Der CDU-Bundestagsabgeordnete Carsten Müller aus Braunschweig hat mit einem Beitrag in sozialen Netzwerken eine Debatte über Migration, Armut und Sozialleistungen ausgelöst.

Anfang Januar veröffentlichte Müller auf Facebook ein Foto, das er am Kölner Hauptbahnhof aufgenommen hatte. Es zeigt einen Mann, der am Bahnsteig um Geld bittet. Müller zufolge trug der Mann teure Markenkleidung. Zu dem Bild schrieb der Politiker: „Auch so sieht Armut in Deutschland aus: Markenschuhe von Adidas, Jacke von Moncler, auf dem Pappschild steht ,Bitte für Essen Danke‘ und die Ansprache durch den Bettler erfolgt in sehr gebrochenem Deutsch.“

Weiter erklärte Müller: „Das macht mich sehr, sehr ärgerlich, ist ein Schlag ins Gesicht für alle wirklich Bedürftigen und zeigt weiteren – allerdings differenzierten – Handlungsbedarf auf. In diesem konkreten Fall zum Beispiel auch für die Sicherheitskräfte der Bahn.“

Später stellte er klar: „Das war kein Kind, sondern ein Mann, und er behauptete, in diesem Aufzug im Land mit großzügigsten Sozialleistungen Geld für Essen haben zu wollen.“ Angebote von Reisenden, ihm stattdessen Essen zu kaufen, habe der Mann abgelehnt.

Der Beitrag erreichte laut Müller über eine Million Aufrufe und löste tausende Kommentare aus. Während zahlreiche Nutzer Zustimmung äußerten, kam auch deutliche Kritik.

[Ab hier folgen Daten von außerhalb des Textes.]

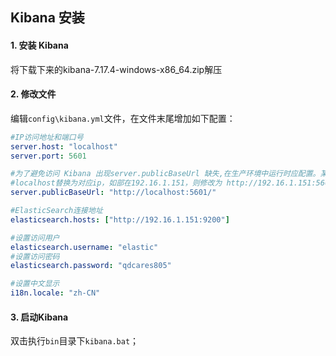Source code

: ## Kibana 安装

#### 1. 安装 Kibana

将下载下来的kibana-7.17.4-windows-x86_64.zip解压

#### 2. 修改文件

编辑`config\kibana.yml`文件，在文件末尾增加如下配置：

```yml
#IP访问地址和端口号
server.host: "localhost"
server.port: 5601

#为了避免访问 Kibana 出现server.publicBaseUrl 缺失,在生产环境中运行时应配置。某些功能可能运行不正常的提示，增加如下配置;
#localhost替换为对应ip，如部在192.16.1.151，则修改为 http://192.16.1.151:5601/
server.publicBaseUrl: "http://localhost:5601/"

#ElasticSearch连接地址
elasticsearch.hosts: ["http://192.16.1.151:9200"]

#设置访问用户
elasticsearch.username: "elastic"
#设置访问密码
elasticsearch.password: "qdcares805"

#设置中文显示
i18n.locale: "zh-CN"
```

#### 3. 启动Kibana

双击执行`bin`目录下`kibana.bat`；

Einige warfen dem CDU-Politiker vor, mit dem Beitrag Stimmung gegen Ausländer und Migranten zu machen. Die frühere FDP-Bundestagsabgeordnete Anikó Glogowski-Merten kommentierte: „Man(n) gewinnt nicht an Profil, wenn man(n) über andere herzieht.“

Auf die Frage, woran er erkannt habe, dass es sich bei der Jacke um ein Original der Marke Moncler handele, antwortete Müller: „Kann man sehen, wenn man unmittelbar danebensteht.“

Ende vergangener Woche äußerte sich Müller auf Facebook erneut: „Es ging um ein sehr merkwürdiges Erlebnis: Im HBF Köln spricht ein Bettler Reisende an und zeigt ein Pappschild „Bitte für Essen Danke“. Seine Jacke wird vom Abzeichen des Luxus-Labels Moncler geziert. Darüber kann man sprechen - mit ganz unterschiedlichen Bewertungen.

Weiter kritisierte Müller einen Artikel in der „Braunschweiger Zeitung“: „Der Autor schreibt, dass ich dafür angeblich ‚viel Kritik in sozialen Medien‘ ernte. Er unterschlägt in der Einleitung, dass die Zustimmung ganz erheblich überwiegt. Schräge Dinge spreche ich geradeheraus an. Das bleibt so.“

Tatsächlich haben sich unter dem Original-Beitrag von Anfang Januar deutliche mehr als 1000 Kommentare gesammelt. Dort finden sich überwiegend negative Kommentare: „Mir wäre ein solcher Beitrag peinlich“, schrieb ein User, „Wenn ein CDU‘ler zum AfD‘ler wird“, ein anderer

Unter dem zweiten Beitrag von vergangener Woche finden sich demgegenüber auch etliche Kommentare der Zustimmung. Dort heißt es etwa: „Sie haben vollkommen richtig gehandelt“, oder auch „Herr Müller, halten Sie Kurs“.